Collection entries
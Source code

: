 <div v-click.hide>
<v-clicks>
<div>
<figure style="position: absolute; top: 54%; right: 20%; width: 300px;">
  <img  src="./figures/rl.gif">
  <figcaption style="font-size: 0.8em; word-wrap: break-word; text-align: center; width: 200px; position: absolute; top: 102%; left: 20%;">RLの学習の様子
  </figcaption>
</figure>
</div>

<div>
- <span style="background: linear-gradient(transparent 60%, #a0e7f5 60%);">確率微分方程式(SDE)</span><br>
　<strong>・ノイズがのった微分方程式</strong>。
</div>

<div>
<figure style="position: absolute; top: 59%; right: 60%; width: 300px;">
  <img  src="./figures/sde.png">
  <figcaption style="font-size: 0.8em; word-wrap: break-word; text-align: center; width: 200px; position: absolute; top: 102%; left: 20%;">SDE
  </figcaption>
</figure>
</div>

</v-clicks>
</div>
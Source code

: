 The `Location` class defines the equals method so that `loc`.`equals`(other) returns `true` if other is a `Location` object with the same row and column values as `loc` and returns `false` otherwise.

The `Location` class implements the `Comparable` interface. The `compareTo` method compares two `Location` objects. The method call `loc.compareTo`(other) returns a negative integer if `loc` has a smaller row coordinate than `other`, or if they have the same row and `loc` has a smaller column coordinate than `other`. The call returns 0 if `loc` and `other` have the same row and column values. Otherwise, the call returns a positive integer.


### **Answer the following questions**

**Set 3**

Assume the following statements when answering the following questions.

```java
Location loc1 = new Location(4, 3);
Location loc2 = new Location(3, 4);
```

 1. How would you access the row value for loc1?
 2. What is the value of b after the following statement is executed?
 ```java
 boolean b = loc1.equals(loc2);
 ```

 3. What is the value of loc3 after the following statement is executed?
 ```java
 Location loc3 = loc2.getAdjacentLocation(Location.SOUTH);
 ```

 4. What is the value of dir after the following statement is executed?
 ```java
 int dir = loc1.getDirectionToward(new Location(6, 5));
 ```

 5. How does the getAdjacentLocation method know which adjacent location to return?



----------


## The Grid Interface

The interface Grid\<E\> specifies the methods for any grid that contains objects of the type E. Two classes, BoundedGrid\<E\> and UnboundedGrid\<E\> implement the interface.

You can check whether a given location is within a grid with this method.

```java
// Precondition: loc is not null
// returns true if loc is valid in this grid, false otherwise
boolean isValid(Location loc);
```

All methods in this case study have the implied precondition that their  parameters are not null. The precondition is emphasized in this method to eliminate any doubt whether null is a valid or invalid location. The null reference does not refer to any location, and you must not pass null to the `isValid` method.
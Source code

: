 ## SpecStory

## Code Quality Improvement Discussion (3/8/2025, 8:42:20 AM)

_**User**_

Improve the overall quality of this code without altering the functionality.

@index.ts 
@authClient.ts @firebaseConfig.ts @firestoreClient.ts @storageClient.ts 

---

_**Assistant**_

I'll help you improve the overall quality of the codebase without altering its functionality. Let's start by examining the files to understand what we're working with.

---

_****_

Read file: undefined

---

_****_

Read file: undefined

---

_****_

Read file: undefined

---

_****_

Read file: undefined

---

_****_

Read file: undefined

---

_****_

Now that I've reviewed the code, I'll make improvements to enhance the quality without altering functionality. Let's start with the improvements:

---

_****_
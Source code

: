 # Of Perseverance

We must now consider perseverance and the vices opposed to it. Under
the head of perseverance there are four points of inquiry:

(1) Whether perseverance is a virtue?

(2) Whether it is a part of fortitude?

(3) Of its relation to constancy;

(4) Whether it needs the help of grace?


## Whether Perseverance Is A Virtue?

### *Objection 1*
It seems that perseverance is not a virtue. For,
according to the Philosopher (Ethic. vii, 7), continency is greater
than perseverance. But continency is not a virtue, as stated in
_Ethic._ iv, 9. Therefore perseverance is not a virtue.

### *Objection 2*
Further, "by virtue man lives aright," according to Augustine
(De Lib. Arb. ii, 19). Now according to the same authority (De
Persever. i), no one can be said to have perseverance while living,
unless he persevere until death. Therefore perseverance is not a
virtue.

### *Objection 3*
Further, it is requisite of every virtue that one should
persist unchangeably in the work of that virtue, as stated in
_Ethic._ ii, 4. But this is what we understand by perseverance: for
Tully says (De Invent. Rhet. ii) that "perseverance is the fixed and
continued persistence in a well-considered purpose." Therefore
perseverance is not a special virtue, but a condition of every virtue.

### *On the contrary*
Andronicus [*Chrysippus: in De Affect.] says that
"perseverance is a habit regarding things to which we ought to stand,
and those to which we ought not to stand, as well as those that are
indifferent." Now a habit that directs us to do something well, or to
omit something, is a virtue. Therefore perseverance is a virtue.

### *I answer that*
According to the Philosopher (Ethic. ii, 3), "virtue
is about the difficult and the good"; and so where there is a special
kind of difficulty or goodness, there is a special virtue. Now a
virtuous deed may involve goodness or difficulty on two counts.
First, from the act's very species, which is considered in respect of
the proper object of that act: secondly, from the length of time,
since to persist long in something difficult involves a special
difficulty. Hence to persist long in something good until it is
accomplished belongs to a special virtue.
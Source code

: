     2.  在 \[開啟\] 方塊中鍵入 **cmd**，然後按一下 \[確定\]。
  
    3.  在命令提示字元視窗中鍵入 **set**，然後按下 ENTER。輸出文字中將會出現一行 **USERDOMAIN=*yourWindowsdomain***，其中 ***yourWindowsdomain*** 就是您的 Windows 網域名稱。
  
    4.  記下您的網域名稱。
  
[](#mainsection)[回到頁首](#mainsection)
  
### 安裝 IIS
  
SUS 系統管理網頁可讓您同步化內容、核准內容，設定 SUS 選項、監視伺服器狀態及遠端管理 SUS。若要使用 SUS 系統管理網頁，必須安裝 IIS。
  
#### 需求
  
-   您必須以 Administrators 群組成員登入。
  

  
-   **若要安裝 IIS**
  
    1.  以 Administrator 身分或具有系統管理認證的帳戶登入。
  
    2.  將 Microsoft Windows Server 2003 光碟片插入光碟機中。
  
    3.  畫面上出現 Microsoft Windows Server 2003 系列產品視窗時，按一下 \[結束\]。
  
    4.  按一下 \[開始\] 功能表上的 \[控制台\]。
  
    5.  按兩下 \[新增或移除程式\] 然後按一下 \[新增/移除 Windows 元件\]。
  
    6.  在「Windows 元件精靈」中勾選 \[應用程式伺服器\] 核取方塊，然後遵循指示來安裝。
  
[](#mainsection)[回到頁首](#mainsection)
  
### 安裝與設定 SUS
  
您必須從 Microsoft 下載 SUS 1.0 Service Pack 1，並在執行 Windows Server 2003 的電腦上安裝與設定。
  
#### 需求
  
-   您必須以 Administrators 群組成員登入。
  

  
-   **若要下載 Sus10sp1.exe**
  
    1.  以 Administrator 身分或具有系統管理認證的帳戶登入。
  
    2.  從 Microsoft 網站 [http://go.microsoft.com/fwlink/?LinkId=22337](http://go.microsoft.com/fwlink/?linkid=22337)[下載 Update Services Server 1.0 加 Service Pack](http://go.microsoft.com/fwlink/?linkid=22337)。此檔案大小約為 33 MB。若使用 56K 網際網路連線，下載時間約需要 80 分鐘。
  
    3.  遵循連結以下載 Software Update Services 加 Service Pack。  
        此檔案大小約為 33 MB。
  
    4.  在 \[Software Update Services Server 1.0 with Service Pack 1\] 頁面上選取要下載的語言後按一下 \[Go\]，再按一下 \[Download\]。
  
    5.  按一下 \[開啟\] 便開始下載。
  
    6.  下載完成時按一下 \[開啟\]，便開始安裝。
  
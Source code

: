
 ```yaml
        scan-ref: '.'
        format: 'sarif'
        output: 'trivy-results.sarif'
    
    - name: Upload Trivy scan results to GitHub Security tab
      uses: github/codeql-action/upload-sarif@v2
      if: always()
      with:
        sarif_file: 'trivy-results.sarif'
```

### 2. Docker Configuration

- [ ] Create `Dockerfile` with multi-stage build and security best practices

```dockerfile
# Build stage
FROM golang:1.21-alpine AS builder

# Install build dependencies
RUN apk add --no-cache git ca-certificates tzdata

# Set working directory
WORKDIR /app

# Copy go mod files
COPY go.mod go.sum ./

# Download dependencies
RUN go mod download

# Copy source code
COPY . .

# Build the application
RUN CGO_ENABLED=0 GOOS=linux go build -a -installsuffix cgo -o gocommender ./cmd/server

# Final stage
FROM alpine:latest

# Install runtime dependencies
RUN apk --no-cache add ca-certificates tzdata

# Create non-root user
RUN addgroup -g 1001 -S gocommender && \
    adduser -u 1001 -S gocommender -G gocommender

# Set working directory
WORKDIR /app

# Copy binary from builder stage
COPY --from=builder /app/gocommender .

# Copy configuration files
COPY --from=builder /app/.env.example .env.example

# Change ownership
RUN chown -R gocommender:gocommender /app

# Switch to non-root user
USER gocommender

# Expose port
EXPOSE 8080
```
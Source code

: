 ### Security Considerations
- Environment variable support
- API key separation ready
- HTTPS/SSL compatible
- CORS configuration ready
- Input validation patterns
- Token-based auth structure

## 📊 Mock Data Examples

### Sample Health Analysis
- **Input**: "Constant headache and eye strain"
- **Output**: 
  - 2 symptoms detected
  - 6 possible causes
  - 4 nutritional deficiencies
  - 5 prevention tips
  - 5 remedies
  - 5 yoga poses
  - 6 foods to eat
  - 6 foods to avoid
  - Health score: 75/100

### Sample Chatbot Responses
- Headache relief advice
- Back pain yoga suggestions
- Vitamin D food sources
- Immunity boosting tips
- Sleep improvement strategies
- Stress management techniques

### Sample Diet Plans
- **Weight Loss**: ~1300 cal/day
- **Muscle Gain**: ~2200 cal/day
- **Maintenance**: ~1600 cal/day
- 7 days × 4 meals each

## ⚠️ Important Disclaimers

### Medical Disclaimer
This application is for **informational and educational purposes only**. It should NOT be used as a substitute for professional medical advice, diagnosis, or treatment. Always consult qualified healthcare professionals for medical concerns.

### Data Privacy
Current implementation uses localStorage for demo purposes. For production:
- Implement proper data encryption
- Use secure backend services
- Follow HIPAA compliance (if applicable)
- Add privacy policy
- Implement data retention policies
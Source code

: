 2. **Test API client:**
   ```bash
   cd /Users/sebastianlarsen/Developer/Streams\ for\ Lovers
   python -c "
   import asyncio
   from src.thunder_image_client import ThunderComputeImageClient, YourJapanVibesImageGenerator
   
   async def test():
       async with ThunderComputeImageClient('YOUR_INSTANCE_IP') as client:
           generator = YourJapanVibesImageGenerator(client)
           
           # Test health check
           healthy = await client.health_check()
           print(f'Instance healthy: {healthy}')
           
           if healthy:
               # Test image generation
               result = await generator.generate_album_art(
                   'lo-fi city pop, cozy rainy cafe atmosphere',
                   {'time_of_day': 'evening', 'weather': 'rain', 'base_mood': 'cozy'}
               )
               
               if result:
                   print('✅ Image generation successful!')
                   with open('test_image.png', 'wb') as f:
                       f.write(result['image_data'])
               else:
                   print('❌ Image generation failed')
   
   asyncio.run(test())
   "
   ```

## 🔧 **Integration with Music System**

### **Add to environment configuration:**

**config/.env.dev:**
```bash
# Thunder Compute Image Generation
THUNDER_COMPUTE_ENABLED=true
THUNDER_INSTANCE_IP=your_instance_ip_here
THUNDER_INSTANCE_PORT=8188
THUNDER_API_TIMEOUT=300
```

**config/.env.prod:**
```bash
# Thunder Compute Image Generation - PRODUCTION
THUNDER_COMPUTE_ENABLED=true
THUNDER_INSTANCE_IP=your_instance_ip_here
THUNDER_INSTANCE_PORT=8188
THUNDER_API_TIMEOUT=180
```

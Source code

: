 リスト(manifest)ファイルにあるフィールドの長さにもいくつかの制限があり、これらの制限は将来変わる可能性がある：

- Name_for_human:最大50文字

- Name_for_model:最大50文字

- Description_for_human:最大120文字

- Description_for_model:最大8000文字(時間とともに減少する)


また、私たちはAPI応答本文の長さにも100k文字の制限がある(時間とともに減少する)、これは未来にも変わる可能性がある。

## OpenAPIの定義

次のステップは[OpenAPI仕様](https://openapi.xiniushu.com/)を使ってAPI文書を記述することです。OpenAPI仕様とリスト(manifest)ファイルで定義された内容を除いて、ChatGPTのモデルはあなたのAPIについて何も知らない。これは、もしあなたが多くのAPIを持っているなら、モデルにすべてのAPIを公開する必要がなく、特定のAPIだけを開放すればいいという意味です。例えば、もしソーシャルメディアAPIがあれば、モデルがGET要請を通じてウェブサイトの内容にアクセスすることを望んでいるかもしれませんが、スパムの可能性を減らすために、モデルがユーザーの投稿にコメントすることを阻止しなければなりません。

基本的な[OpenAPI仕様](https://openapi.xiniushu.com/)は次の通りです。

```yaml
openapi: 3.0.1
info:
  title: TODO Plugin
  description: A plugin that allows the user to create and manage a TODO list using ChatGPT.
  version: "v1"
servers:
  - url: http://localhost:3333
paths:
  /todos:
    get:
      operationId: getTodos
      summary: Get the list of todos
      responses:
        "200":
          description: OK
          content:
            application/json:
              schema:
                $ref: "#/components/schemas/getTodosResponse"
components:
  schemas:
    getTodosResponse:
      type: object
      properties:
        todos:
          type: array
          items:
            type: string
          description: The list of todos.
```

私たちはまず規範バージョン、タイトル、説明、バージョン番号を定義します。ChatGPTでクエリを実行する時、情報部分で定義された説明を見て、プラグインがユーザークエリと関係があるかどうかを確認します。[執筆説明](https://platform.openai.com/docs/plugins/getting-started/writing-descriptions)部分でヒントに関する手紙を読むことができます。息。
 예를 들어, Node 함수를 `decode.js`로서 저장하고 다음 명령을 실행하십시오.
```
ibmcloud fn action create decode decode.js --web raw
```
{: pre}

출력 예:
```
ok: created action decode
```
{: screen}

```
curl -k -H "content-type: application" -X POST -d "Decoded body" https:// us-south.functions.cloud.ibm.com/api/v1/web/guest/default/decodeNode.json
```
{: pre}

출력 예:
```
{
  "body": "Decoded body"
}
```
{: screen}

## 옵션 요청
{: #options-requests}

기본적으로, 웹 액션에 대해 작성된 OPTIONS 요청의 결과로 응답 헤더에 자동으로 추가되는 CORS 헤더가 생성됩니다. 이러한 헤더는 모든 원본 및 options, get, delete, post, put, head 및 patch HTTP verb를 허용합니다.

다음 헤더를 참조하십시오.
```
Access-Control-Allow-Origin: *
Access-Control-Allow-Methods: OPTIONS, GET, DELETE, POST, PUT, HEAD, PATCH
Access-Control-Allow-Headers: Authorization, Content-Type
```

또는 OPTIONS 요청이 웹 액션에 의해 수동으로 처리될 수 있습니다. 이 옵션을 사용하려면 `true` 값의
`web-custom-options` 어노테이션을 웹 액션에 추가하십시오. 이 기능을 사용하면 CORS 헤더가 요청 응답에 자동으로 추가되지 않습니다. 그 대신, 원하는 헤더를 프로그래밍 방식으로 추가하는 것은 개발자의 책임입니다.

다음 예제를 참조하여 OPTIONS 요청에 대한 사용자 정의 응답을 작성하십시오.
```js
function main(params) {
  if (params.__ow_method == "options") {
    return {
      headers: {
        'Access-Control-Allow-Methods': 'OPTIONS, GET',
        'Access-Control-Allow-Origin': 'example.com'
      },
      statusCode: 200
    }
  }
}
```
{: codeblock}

### Task brief
Check each line of the records above for the string "xiniushu", and report every line that has it.

### Answer below
次のステップは[OpenAPI仕様](https://openapi.xiniushu.com/)を使ってAPI文書を記述することです。OpenAPI仕様とリスト(manifest)ファイルで定義された内容を除いて、ChatGPTのモデルはあなたのAPIについて何も知らない。これは、もしあなたが多くのAPIを持っているなら、モデルにすべてのAPIを公開する必要がなく、特定のAPIだけを開放すればいいという意味です。例えば、もしソーシャルメディアAPIがあれば、モデルがGET要請を通じてウェブサイトの内容にアクセスすることを望んでいるかもしれませんが、スパムの可能性を減らすために、モデルがユーザーの投稿にコメントすることを阻止しなければなりません。
基本的な[OpenAPI仕様](https://openapi.xiniushu.com/)は次の通りです。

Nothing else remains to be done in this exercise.